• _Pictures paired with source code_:
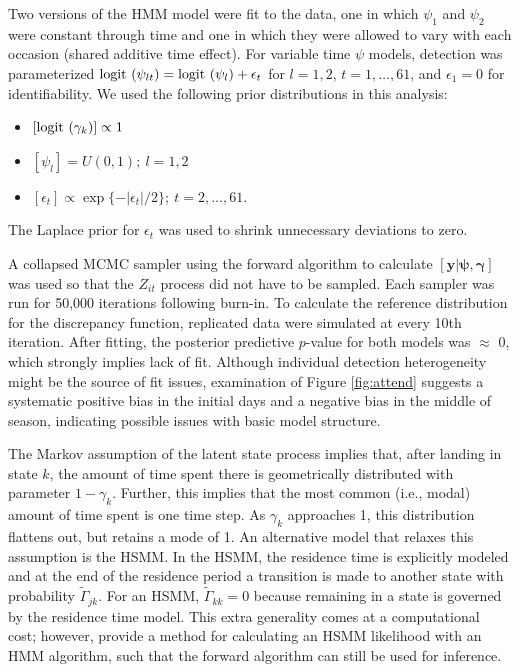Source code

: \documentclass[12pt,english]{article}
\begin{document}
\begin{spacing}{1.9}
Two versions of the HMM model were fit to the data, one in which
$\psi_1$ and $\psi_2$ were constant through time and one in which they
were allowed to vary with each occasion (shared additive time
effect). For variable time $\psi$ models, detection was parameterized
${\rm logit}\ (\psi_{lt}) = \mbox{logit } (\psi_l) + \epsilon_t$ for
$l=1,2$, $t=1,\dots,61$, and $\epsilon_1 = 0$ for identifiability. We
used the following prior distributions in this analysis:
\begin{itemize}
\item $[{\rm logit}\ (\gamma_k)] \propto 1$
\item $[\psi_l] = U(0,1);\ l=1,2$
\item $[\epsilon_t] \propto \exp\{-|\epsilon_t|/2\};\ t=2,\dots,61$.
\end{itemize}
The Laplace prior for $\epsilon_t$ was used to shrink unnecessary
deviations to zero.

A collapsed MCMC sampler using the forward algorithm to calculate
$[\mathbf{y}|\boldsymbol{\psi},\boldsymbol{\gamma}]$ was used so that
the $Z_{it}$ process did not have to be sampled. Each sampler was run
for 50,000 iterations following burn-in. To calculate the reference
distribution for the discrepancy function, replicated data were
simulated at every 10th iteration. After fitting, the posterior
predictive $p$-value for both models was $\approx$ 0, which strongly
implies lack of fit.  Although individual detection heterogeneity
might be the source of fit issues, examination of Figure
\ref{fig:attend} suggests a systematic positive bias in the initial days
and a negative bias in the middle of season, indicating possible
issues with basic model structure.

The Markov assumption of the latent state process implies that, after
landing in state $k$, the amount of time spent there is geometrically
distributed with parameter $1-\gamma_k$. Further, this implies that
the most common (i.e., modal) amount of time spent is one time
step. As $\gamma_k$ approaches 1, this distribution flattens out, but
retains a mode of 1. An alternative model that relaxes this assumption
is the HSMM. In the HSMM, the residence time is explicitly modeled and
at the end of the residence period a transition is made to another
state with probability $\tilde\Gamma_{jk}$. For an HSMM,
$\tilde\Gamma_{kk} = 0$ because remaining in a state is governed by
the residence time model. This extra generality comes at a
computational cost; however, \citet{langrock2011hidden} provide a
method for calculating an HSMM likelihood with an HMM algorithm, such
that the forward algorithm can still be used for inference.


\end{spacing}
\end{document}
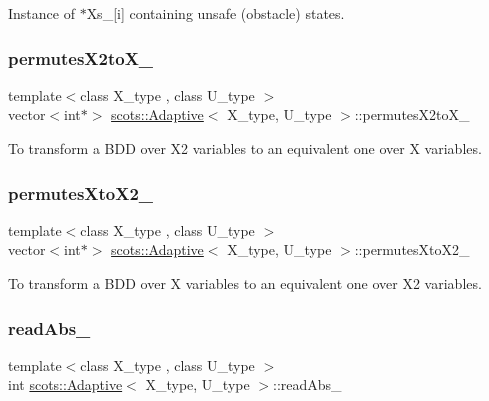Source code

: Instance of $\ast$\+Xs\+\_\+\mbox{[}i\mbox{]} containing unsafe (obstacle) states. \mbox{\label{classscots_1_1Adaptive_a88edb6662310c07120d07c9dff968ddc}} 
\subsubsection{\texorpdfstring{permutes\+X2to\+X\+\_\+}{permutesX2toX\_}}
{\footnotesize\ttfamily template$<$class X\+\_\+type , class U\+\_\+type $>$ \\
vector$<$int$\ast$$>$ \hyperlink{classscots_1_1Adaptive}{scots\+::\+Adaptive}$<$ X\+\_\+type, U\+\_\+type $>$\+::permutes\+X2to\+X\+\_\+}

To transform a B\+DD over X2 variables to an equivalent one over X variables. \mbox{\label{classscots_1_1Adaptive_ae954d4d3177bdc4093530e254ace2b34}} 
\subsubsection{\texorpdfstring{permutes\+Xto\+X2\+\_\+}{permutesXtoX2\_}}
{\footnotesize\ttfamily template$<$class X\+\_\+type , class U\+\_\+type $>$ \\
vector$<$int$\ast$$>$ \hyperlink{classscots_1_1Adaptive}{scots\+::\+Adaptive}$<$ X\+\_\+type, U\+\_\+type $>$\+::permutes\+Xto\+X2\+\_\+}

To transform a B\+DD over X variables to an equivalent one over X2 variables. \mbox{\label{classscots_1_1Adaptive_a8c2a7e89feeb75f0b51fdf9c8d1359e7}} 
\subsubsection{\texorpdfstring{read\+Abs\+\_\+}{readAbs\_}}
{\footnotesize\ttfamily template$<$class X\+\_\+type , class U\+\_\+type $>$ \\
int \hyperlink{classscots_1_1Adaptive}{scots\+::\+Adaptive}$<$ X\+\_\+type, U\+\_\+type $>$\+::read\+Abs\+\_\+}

• _Your instructions_:
The required output is the stretch of entries above from the line containing "predictive $p$-value for" through the line containing "step. As $\gamma_k$", reproduced exactly.

• _Solution to this exercise_:
predictive $p$-value for both models was $\approx$ 0, which strongly
implies lack of fit.  Although individual detection heterogeneity
might be the source of fit issues, examination of Figure
\ref{fig:attend} suggests a systematic positive bias in the initial days
and a negative bias in the middle of season, indicating possible
issues with basic model structure.

The Markov assumption of the latent state process implies that, after
landing in state $k$, the amount of time spent there is geometrically
distributed with parameter $1-\gamma_k$. Further, this implies that
the most common (i.e., modal) amount of time spent is one time
step. As $\gamma_k$ approaches 1, this distribution flattens out, but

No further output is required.